Diana, Fürstin von Wales, brach mit royalen Protokollen, suchte die Nähe ganz normaler Menschen, trat selbstbestimmt auf. Und machte sich Gedanken über die Erbfolge. Für den Fall, dass ihr Sohn William seinem Vater Charles eines Tages nicht auf den Königsthron folgen wollte. So hat es nun Richard Kay, ehemaliger Royal-Reporter der »Daily Mail« und Vertrauter der verstorbenen Diana, erzählt.

Dianas und Charles' erstgeborenem Sohn William sei schon im Kindesalter klar gewesen, dass er eines Tages König werden solle.
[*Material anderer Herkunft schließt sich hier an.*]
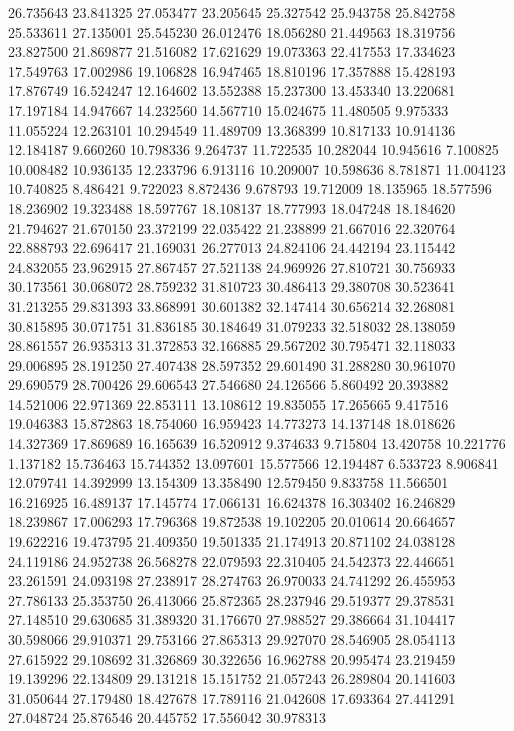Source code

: 26.735643
23.841325
27.053477
23.205645
25.327542
25.943758
25.842758
25.533611
27.135001
25.545230
26.012476
18.056280
21.449563
18.319756
23.827500
21.869877
21.516082
17.621629
19.073363
22.417553
17.334623
17.549763
17.002986
19.106828
16.947465
18.810196
17.357888
15.428193
17.876749
16.524247
12.164602
13.552388
15.237300
13.453340
13.220681
17.197184
14.947667
14.232560
14.567710
15.024675
11.480505
9.975333
11.055224
12.263101
10.294549
11.489709
13.368399
10.817133
10.914136
12.184187
9.660260
10.798336
9.264737
11.722535
10.282044
10.945616
7.100825
10.008482
10.936135
12.233796
6.913116
10.209007
10.598636
8.781871
11.004123
10.740825
8.486421
9.722023
8.872436
9.678793
19.712009
18.135965
18.577596
18.236902
19.323488
18.597767
18.108137
18.777993
18.047248
18.184620
21.794627
21.670150
23.372199
22.035422
21.238899
21.667016
22.320764
22.888793
22.696417
21.169031
26.277013
24.824106
24.442194
23.115442
24.832055
23.962915
27.867457
27.521138
24.969926
27.810721
30.756933
30.173561
30.068072
28.759232
31.810723
30.486413
29.380708
30.523641
31.213255
29.831393
33.868991
30.601382
32.147414
30.656214
32.268081
30.815895
30.071751
31.836185
30.184649
31.079233
32.518032
28.138059
28.861557
26.935313
31.372853
32.166885
29.567202
30.795471
32.118033
29.006895
28.191250
27.407438
28.597352
29.601490
31.288280
30.961070
29.690579
28.700426
29.606543
27.546680
24.126566
5.860492
20.393882
14.521006
22.971369
22.853111
13.108612
19.835055
17.265665
9.417516
19.046383
15.872863
18.754060
16.959423
14.773273
14.137148
18.018626
14.327369
17.869689
16.165639
16.520912
9.374633
9.715804
13.420758
10.221776
1.137182
15.736463
15.744352
13.097601
15.577566
12.194487
6.533723
8.906841
12.079741
14.392999
13.154309
13.358490
12.579450
9.833758
11.566501
16.216925
16.489137
17.145774
17.066131
16.624378
16.303402
16.246829
18.239867
17.006293
17.796368
19.872538
19.102205
20.010614
20.664657
19.622216
19.473795
21.409350
19.501335
21.174913
20.871102
24.038128
24.119186
24.952738
26.568278
22.079593
22.310405
24.542373
22.446651
23.261591
24.093198
27.238917
28.274763
26.970033
24.741292
26.455953
27.786133
25.353750
26.413066
25.872365
28.237946
29.519377
29.378531
27.148510
29.630685
31.389320
31.176670
27.988527
29.386664
31.104417
30.598066
29.910371
29.753166
27.865313
29.927070
28.546905
28.054113
27.615922
29.108692
31.326869
30.322656
16.962788
20.995474
23.219459
19.139296
22.134809
29.131218
15.151752
21.057243
26.289804
20.141603
31.050644
27.179480
18.427678
17.789116
21.042608
17.693364
27.441291
27.048724
25.876546
20.445752
17.556042
30.978313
Allerdings sei er sehr schüchtern und zurückhaltend gewesen, sagte Kay im Podcast »Palace Confidential« . Diana habe sich deswegen Gedanken gemacht. »Als seine Mutter noch lebte, erzählte sie mir, sie glaube nicht, dass William den ›Topjob‹, wie sie es nannte, haben wolle.«

Diana dachte laut Kay einen Schritt weiter. »Sie bereitete sich auf die Möglichkeit vor, dass Harry die Nachfolge seines Vaters antreten würde«, Williams jüngerer Bruder. Diana habe einen Spitznamen für Harry gehabt: »Sie nannte ihn ›Good King Harry‹ – eine Anspielung auf mittelalterliche Zeiten.«

Alles kam ganz anders

Die Realität sieht heute anders aus. Es sei alles nicht so gekommen, wie Diana es vermutet habe, so Kay: »Und ich glaube, wir sind alle ziemlich dankbar dafür.« Schließlich gilt William heute als pflichtbewusst, verlässlich, bodenständig – und er bereitet sich darauf vor, eines Tages König zu werden.